- [Problem description] Which lines of the data contain the string "setup"? Show each of them.

Plain-text document sources:
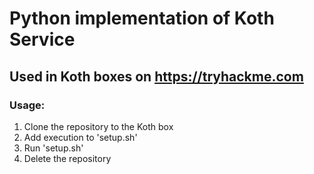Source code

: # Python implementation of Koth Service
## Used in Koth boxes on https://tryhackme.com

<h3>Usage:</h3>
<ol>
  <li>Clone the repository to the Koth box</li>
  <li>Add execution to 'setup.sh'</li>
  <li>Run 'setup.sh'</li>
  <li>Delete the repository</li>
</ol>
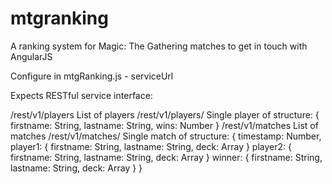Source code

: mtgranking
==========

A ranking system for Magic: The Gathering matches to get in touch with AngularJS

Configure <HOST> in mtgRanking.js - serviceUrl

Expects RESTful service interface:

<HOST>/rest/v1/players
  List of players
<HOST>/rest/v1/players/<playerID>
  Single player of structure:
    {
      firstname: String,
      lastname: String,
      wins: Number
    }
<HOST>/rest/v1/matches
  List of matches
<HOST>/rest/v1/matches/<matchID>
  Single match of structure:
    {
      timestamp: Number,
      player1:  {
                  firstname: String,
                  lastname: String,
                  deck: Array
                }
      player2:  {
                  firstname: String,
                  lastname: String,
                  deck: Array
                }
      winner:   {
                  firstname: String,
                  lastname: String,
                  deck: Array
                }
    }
---
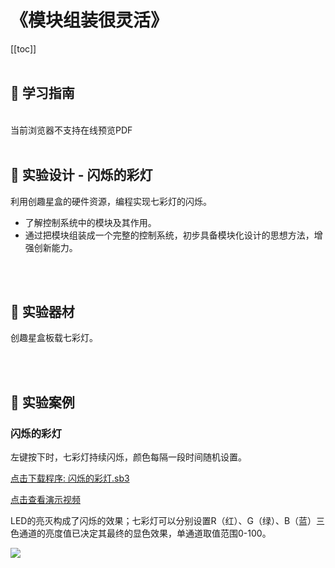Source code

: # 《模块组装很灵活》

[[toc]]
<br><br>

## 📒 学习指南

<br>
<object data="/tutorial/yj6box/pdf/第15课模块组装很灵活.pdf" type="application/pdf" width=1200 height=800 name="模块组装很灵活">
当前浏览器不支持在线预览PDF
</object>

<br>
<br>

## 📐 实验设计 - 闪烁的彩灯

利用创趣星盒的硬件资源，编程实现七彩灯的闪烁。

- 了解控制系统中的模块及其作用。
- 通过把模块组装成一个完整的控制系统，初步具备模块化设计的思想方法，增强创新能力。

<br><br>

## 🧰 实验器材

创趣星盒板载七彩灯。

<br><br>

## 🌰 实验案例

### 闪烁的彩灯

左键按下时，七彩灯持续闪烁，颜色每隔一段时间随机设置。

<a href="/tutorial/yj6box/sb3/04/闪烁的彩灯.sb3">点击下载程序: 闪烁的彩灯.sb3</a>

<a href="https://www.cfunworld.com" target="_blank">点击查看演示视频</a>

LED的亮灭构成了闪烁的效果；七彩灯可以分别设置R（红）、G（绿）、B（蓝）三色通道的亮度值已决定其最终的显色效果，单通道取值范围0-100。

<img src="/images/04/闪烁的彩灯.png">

- [Task answer]
  <li>Add execution to 'setup.sh'</li>
  <li>Run 'setup.sh'</li>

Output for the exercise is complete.